After the study participants had finished grocery shopping, the investigators assessed their shopping basket for total fat, saturated fat, trans fat, fruit, vegetables, and dark green and bright-yellow vegetables. The investigators found that in-person counseling resulted in greater purchasing of healthful food items such as fruit and green and yellow vegetables.
Dr. Brandy-Joe Milliron, the lead author of this article, states, “Previous point of purchase supermarket interventions, price discounts, advertisements, coupons, recipe fliers, store signage, and food demonstrations have had modest effects on food purchasing patterns. Therefore, we sought to test the effect of a point of purchase intervention with in-person counseling from a nutrition educator on food purchasing patterns. Food purchasing patterns are predictive of actual dietary intake, and even the modest effects from our study could translate into meaningful health benefits if sustained long term.”
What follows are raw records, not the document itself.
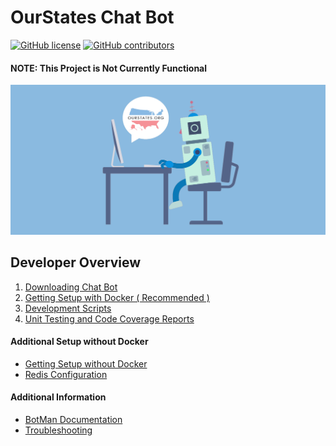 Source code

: OurStates Chat Bot
===

[![GitHub license](https://img.shields.io/badge/license-MIT-blue.svg?style=flat)](https://raw.githubusercontent.com/staywoke/ourstates-bot/master/LICENSE)  [![GitHub contributors](https://img.shields.io/github/contributors/staywoke/ourstates-bot.svg)](https://github.com/staywoke/ourstates-bot/graphs/contributors)

#### NOTE: This Project is Not Currently Functional

![Website Image](docs/img/header.png "Chat Bot")


Developer Overview
---

1. [Downloading Chat Bot](docs/downloading-chat-bot.md)
2. [Getting Setup with Docker ( Recommended )](docs/getting-setup-with-docker.md)
3. [Development Scripts](docs/development-scripts.md)
4. [Unit Testing and Code Coverage Reports](docs/unit-testing-and-code-coverage-reports.md)

#### Additional Setup without Docker

* [Getting Setup without Docker](docs/getting-setup-without-docker.md)
* [Redis Configuration](docs/redis-configuration.md)

#### Additional Information

* [BotMan Documentation](https://botman.io)
* [Troubleshooting](docs/troubleshooting.md)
Dr. Bradley M. Appelhans, the principal investigator of this study adds, “The ubiquity of inexpensive, palatable, energy-dense food is considered a primary contributor to the obesity epidemic, and a number of obesity-reducing modifications to the obesity-promoting environment have been proposed. Interventions aimed at promoting more healthful food purchasing patterns represent a promising approach to reducing obesity but have been relatively understudied.”